The Golden Eagles will retire Macholz's No. 25 before the game against Manhasset, paying respect to the Thorp Award winner who was considered to be one of the best area high school players. Macholz, whose given name was Dennis, was a Newsday All-Time All-Long Island selection who played at Michigan State before an injury-shortened career in the World Football League. He died in August after a long battle with cancer.
In his senior year at Bethpage, he played quarterback, halfback, tight end, flanker and defensive back for a 3-5 team that relied on him, said Pat Calabria, his friend and fellow Class of '69 graduate.
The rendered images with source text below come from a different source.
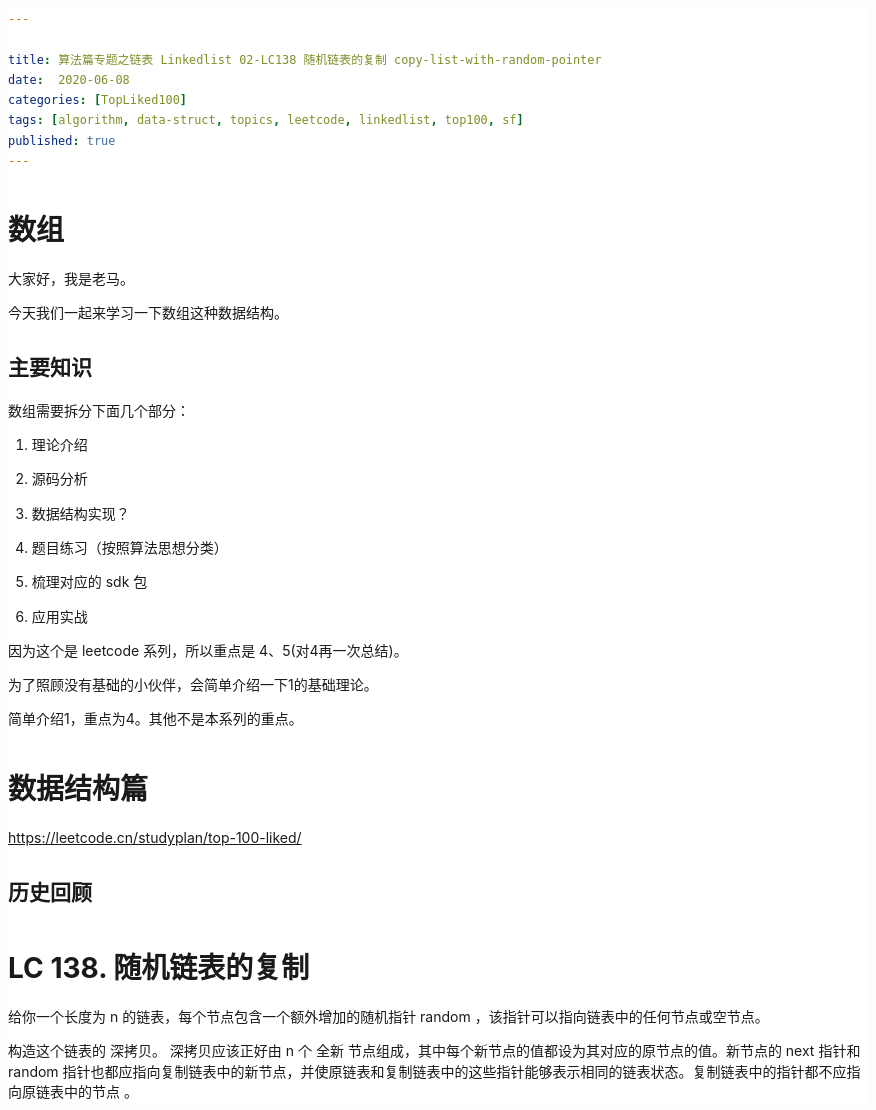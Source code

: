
 ```yaml
---

title: 算法篇专题之链表 Linkedlist 02-LC138 随机链表的复制 copy-list-with-random-pointer
date:  2020-06-08
categories: [TopLiked100]
tags: [algorithm, data-struct, topics, leetcode, linkedlist, top100, sf]
published: true
---
```



# 数组

大家好，我是老马。

今天我们一起来学习一下数组这种数据结构。

## 主要知识

数组需要拆分下面几个部分：

1. 理论介绍

2. 源码分析

3. 数据结构实现？

4. 题目练习（按照算法思想分类）

5. 梳理对应的 sdk 包

6. 应用实战

因为这个是 leetcode 系列，所以重点是 4、5(对4再一次总结)。

为了照顾没有基础的小伙伴，会简单介绍一下1的基础理论。

简单介绍1，重点为4。其他不是本系列的重点。

# 数据结构篇

https://leetcode.cn/studyplan/top-100-liked/

## 历史回顾



# LC 138. 随机链表的复制

给你一个长度为 n 的链表，每个节点包含一个额外增加的随机指针 random ，该指针可以指向链表中的任何节点或空节点。

构造这个链表的 深拷贝。 深拷贝应该正好由 n 个 全新 节点组成，其中每个新节点的值都设为其对应的原节点的值。新节点的 next 指针和 random 指针也都应指向复制链表中的新节点，并使原链表和复制链表中的这些指针能够表示相同的链表状态。复制链表中的指针都不应指向原链表中的节点 。
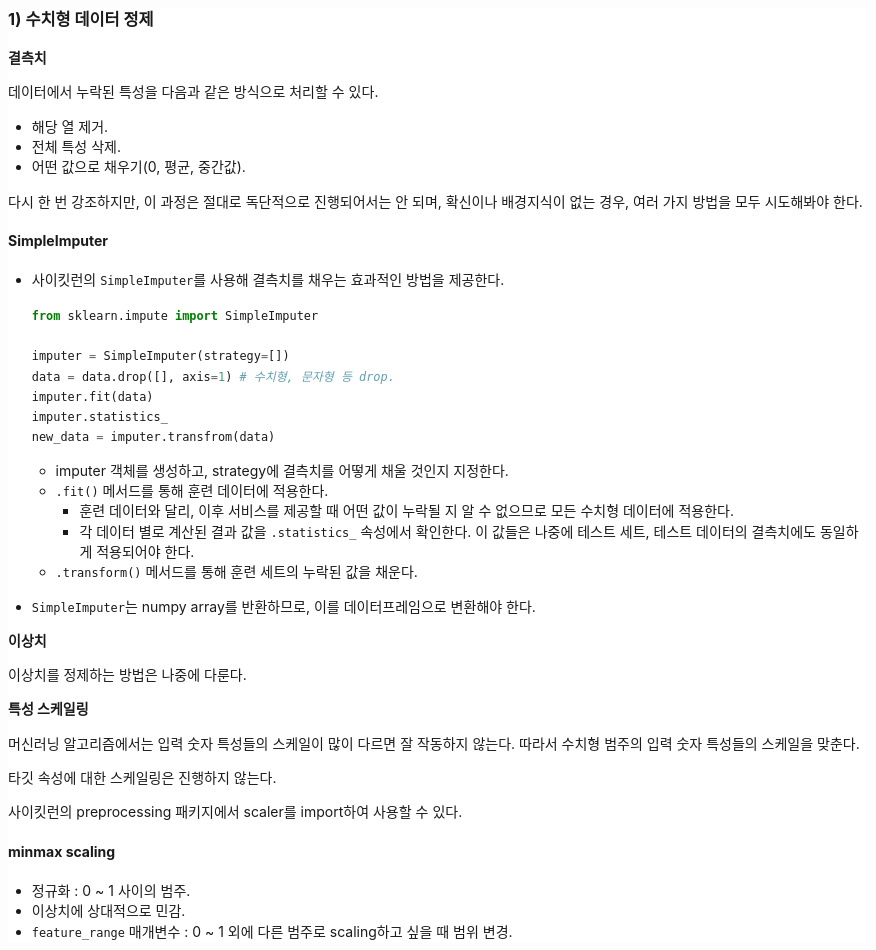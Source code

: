 

### 1) 수치형 데이터 정제



**결측치**

데이터에서 누락된 특성을 다음과 같은 방식으로 처리할 수 있다.

* 해당 열 제거.
* 전체 특성 삭제.
* 어떤 값으로 채우기(0, 평균, 중간값).

다시 한 번 강조하지만, 이 과정은 절대로 독단적으로 진행되어서는 안 되며, 확신이나 배경지식이 없는 경우, 여러 가지 방법을 모두 시도해봐야 한다.



#### SimpleImputer

* 사이킷런의 `SimpleImputer`를 사용해 결측치를 채우는 효과적인 방법을 제공한다.

  ```python
  from sklearn.impute import SimpleImputer
  
  imputer = SimpleImputer(strategy=[])
  data = data.drop([], axis=1) # 수치형, 문자형 등 drop.
  imputer.fit(data)
  imputer.statistics_
  new_data = imputer.transfrom(data)
  ```

  * imputer 객체를 생성하고, strategy에 결측치를 어떻게 채울 것인지 지정한다.
  * `.fit()` 메서드를 통해 훈련 데이터에 적용한다.
    * 훈련 데이터와 달리, 이후 서비스를 제공할 때 어떤 값이 누락될 지 알 수 없으므로 모든 수치형 데이터에 적용한다.
    * 각 데이터 별로 계산된 결과 값을 `.statistics_` 속성에서 확인한다. 이 값들은 나중에 테스트 세트, 테스트 데이터의 결측치에도 동일하게 적용되어야 한다.
  * `.transform()` 메서드를 통해 훈련 세트의 누락된 값을 채운다.

* `SimpleImputer`는 numpy array를 반환하므로, 이를 데이터프레임으로 변환해야 한다.



**이상치**

이상치를 정제하는 방법은 나중에 다룬다.



**특성 스케일링**

머신러닝 알고리즘에서는 입력 숫자 특성들의 스케일이 많이 다르면 잘 작동하지 않는다. 따라서 수치형 범주의 입력 숫자 특성들의 스케일을 맞춘다. 

타깃 속성에 대한 스케일링은 진행하지 않는다.

사이킷런의 preprocessing 패키지에서 scaler를 import하여 사용할 수 있다.





#### minmax scaling

* 정규화 : 0 ~ 1 사이의 범주.
* 이상치에 상대적으로 민감.
* `feature_range` 매개변수 : 0 ~ 1 외에 다른 범주로 scaling하고 싶을 때 범위 변경.
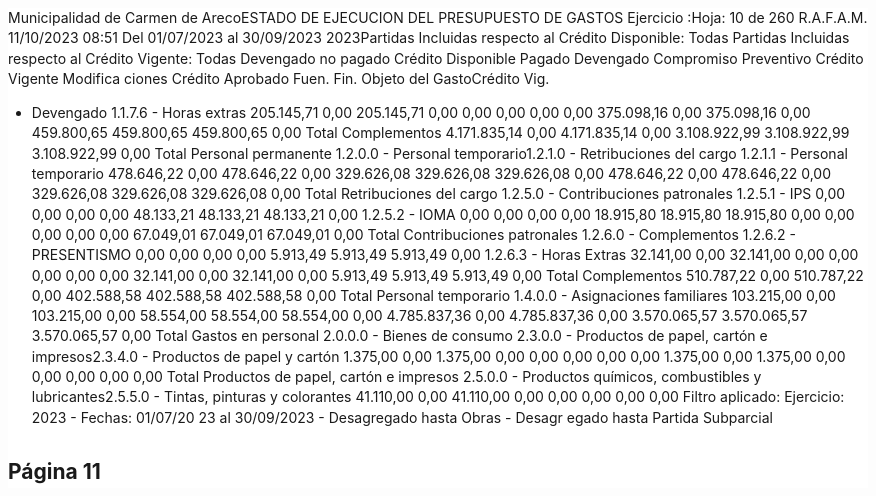 Municipalidad de
Carmen de ArecoESTADO DE EJECUCION DEL PRESUPUESTO DE GASTOS
Ejercicio 
:Hoja: 10 de 260 R.A.F.A.M.
11/10/2023 08:51
Del 01/07/2023 al 30/09/2023
2023Partidas Incluidas respecto al Crédito Disponible: Todas
Partidas Incluidas respecto al Crédito Vigente: Todas
Devengado 
no pagado Crédito 
Disponible Pagado Devengado Compromiso Preventivo Crédito 
Vigente Modifica 
ciones Crédito 
Aprobado Fuen. 
Fin. Objeto del GastoCrédito Vig. 
- Devengado 
1.1.7.6 - Horas extras 205.145,71 0,00 205.145,71 0,00 0,00 0,00 0,00 0,00 375.098,16 0,00 375.098,16 0,00 459.800,65 459.800,65 459.800,65 0,00
Total Complementos
4.171.835,14 0,00 4.171.835,14 0,00 3.108.922,99 3.108.922,99 3.108.922,99 0,00 Total Personal permanente
1.2.0.0 - Personal temporario1.2.1.0 - Retribuciones del cargo 1.2.1.1 - Personal temporario
478.646,22 0,00 478.646,22 0,00 329.626,08 329.626,08 329.626,08 0,00 478.646,22 0,00 478.646,22 0,00 329.626,08 329.626,08 329.626,08 0,00
Total Retribuciones del cargo
1.2.5.0 - Contribuciones patronales 1.2.5.1 - IPS
0,00 0,00 0,00 0,00 48.133,21 48.133,21 48.133,21 0,00
1.2.5.2 - IOMA 0,00 0,00 0,00 0,00 18.915,80 18.915,80 18.915,80 0,00 0,00 0,00 0,00 0,00 67.049,01 67.049,01 67.049,01 0,00
Total Contribuciones patronales
1.2.6.0 - Complementos 1.2.6.2 - PRESENTISMO
0,00 0,00 0,00 0,00 5.913,49 5.913,49 5.913,49 0,00
1.2.6.3 - Horas Extras 32.141,00 0,00 32.141,00 0,00 0,00 0,00 0,00 0,00 32.141,00 0,00 32.141,00 0,00 5.913,49 5.913,49 5.913,49 0,00
Total Complementos
510.787,22 0,00 510.787,22 0,00 402.588,58 402.588,58 402.588,58 0,00 Total Personal temporario
1.4.0.0 - Asignaciones familiares 103.215,00 0,00 103.215,00 0,00 58.554,00 58.554,00 58.554,00 0,00
4.785.837,36 0,00 4.785.837,36 0,00 3.570.065,57 3.570.065,57 3.570.065,57 0,00 Total Gastos en personal
2.0.0.0 - Bienes de consumo 2.3.0.0 - Productos de papel, cartón e impresos2.3.4.0 - Productos de papel y cartón
1.375,00 0,00 1.375,00 0,00 0,00 0,00 0,00 0,00 1.375,00 0,00 1.375,00 0,00 0,00 0,00 0,00 0,00
Total Productos de papel, cartón e impresos
2.5.0.0 - Productos químicos, combustibles y
lubricantes2.5.5.0 - Tintas, pinturas y colorantes 41.110,00 0,00 41.110,00 0,00 0,00 0,00 0,00 0,00
Filtro aplicado: Ejercicio: 2023 - Fechas: 01/07/20 23 al 30/09/2023 - Desagregado hasta Obras - Desagr egado hasta Partida Subparcial 

## Página 11
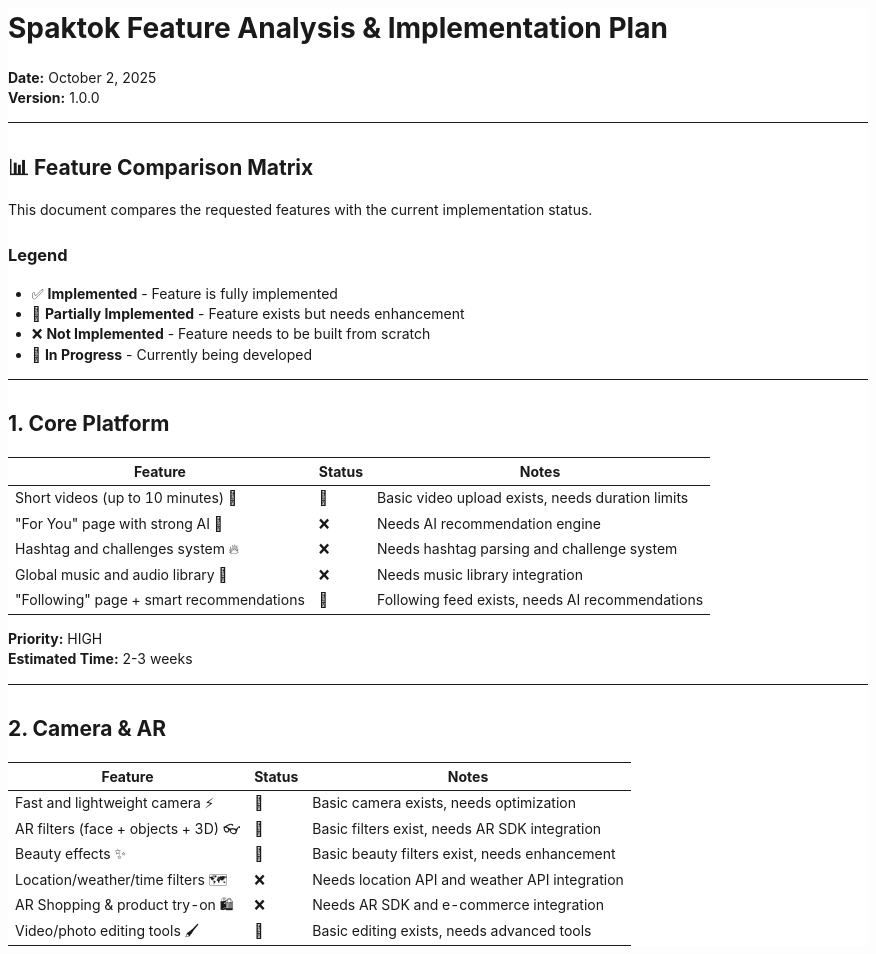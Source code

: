 # Spaktok Feature Analysis & Implementation Plan

**Date:** October 2, 2025  
**Version:** 1.0.0

---

## 📊 Feature Comparison Matrix

This document compares the requested features with the current implementation status.

### Legend
- ✅ **Implemented** - Feature is fully implemented
- 🔄 **Partially Implemented** - Feature exists but needs enhancement
- ❌ **Not Implemented** - Feature needs to be built from scratch
- 🚧 **In Progress** - Currently being developed

---

## 1. Core Platform

| Feature | Status | Notes |
|---------|--------|-------|
| Short videos (up to 10 minutes) 🎥 | 🔄 | Basic video upload exists, needs duration limits |
| "For You" page with strong AI 🤖 | ❌ | Needs AI recommendation engine |
| Hashtag and challenges system 🔥 | ❌ | Needs hashtag parsing and challenge system |
| Global music and audio library 🎵 | ❌ | Needs music library integration |
| "Following" page + smart recommendations | 🔄 | Following feed exists, needs AI recommendations |

**Priority:** HIGH  
**Estimated Time:** 2-3 weeks

---

## 2. Camera & AR

| Feature | Status | Notes |
|---------|--------|-------|
| Fast and lightweight camera ⚡ | 🔄 | Basic camera exists, needs optimization |
| AR filters (face + objects + 3D) 👓 | 🔄 | Basic filters exist, needs AR SDK integration |
| Beauty effects ✨ | 🔄 | Basic beauty filters exist, needs enhancement |
| Location/weather/time filters 🗺️ | ❌ | Needs location API and weather API integration |
| AR Shopping & product try-on 🛍️ | ❌ | Needs AR SDK and e-commerce integration |
| Video/photo editing tools 🖌️ | 🔄 | Basic editing exists, needs advanced tools |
"He was the greatest football player I ever saw," said Calabria, a former Newsday sportswriter who works at Farmingdale State. "You're talking about a major talent. I have a very vivid memory of him -- 6-3, and over 200 pounds -- running the ball and hurdling a tackler . . . He really was a man among boys."
Calabria, who played baseball with Macholz, tutored him in English and eventually covered him as the sports editor of the school paper, will speak at the ceremony. Other speakers will include Superintendent Terrence Clark and Danny Severin, co-captain of the 1968 team. Macholz's daughter Marissa and son Curran are expected to attend, as well as teammates and other family members. Eventually, Calabria said, they also hope to establish a scholarship in his name.
"If you were a friend of Skip, your stature in school immediately improved," Calabria said. "I really want to explain what a giant he was on the football field . . . [And] what a genuine person."
Macholz's career ended with a knee injury, but his outgoing nature earned him a job as a sports broadcaster. His senior year at Bethpage, he averaged 7.7 yards per carry. Macholz's legacy, though, should go beyond simple numbers, Calabria said.
"I don't want this to just be about the name of a person who played 44 years ago," Calabria said. "I want people to know that at one time there was a guy named Skip Macholz who was larger than life, and there are those of us of that time who still remember that giant of an athlete."